ユリアは、自分も疲労感で横に成りたい処なのにと、セイルの頭をテーブルにグリグリ押し付けて。
「おめぇーっ、も~ちっとシャッキリしろぉ~っ」
セイルは、ジタバタと苦しんで。
「あひぇ~・・・いだだだだ・・・」
カウンター前の広間に居る一同がドッと笑う。
こうして、解散と成った。
・・・・・。
深夜。 カウンター内で、一人ポツンと浮かない顔をしているのは斡旋所の主。 右手に持つウイスキーグラスの中は、手も付けて居ないままの量が残り。 ボンヤリと明かりの消えた店内を見つめて白い息を吐いている。 溜め息の音が、孤独な店内に無限回帰の如く一定の間を置いて吐かれる。
その主の頭上にだけ灯ったランプの明かりを頼りに、トイレに起きたポリアが態々1階まで下りて来た。
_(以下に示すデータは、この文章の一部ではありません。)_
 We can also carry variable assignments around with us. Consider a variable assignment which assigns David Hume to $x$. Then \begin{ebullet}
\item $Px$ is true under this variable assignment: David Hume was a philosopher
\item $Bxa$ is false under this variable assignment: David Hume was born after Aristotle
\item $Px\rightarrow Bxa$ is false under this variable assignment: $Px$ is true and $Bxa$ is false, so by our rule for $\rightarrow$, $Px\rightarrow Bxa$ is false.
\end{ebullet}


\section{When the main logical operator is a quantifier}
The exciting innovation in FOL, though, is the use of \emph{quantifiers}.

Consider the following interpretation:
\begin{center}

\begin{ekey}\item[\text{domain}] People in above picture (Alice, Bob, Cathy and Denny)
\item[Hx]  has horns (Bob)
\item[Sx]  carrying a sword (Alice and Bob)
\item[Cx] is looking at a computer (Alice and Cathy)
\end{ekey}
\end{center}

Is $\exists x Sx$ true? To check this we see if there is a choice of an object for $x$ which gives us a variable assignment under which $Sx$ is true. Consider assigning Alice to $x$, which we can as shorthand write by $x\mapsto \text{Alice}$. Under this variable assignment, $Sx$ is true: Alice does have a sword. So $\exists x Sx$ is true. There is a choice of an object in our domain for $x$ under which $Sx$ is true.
白いマントを羽織って鎧も着けて居ないポリアは、髪もそのままに年頃の色気も手伝ってか。 何時もとは違う気品と艶やかさが見える。
「マスター・・・、ど~したの?」
主は、急に人の声がしたので驚いた。
「あっ・・・おお、ポリアさんか・・・」
何時もは荒くれ冒険者ですら一喝する主が、ポリアに“さん”だのを付ける。 ポリアは、不意の無防備に声を掛けたのだと悟りながらも。
「こんな寒い中で、何時まで起きてるの? この2日は寝てないんでしょ?」
「あ・・、ああ・・・」
虚ろな返事の主は、生気が感じられなかった。
カウンターの前に立ったポリアは、斡旋所の主としての何か憂いでも在るのかと慮ったが。
「明日からは、店を開けないといけないでしょ? そんな顔してたら、冒険者達に舐められるわよ」
すると、主は力無く俯き。
「かもしれんな・・。 今回の仕事で出た犠牲は13人に及ぶ。 主として、失格かもしれん」
ポリアは、主が何故にこうなったのか・・、意味を理解した。 だが、ポリアからしてこれは筋違いと思い。
「マスター・・・自惚れてる?」
「なっ?!」
いきなりの応えに、主の老人はポリアを見る。 ギョロっとした目で、驚きしか其処には無い。
ポリアは、真面目な顔で。
「仕事を請けて、続けるか否かの判断は全て冒険者側に在るのよ。 主のマスターは、仕事に見合う力量を見量って、仕事を割り振るだけ。 死んだ冒険者が、逃げるかどうかの判断なんてマスターに任されていないわ。 冒険者は、何時も死を背負って生きてる。 だから、状況判断が求められる。 その仕事に応じた状況判断が出来るかどうか・・・。 マスターは、もう理解してるはずよ」
主は、グッと下に俯いた。 今回の仕事は、最初から力量関係の無い公募にしたのは、確かにその事が有るからだ。 居なくなった時点で、モンスターの有無は解らなかったし。 冒険者達の命に関わるとは、解ってない。 だから、情報だけでも、少しの報酬を出せる公募依頼にしたのである。
ポリアは続ける。
「お孫さんが絡んだからって、自分で全部背負うなんておこがましいと思う。 マスターは、神じゃない。 私だって、合同チームを人以上にやって来ちゃったけど。 我儘で自分勝手な冒険者をあやし切れる実力なんて無いのよ。 死なせた事だって・・・在るわ。 今回だって、森が危険な場所は最初から言って在って。 奥の門の先の事をマスターの一存で言えなかったのは仕方の無い事だわ。 生きた冒険者・・・、死んだ冒険者・・、皆・・自分で歩いた自分の道なのよ・・」
目を瞑った主。 嘗ては、この主も冒険者だ。 しかも、それと知れた剣神皇エルオレウや、斬鬼帝ハレイシュとも冒険を共にした事の有る強者であった。 仕事のアレコレや、冒険者の心構えなど、ポリアに言われるまでも無い処のハズが・・。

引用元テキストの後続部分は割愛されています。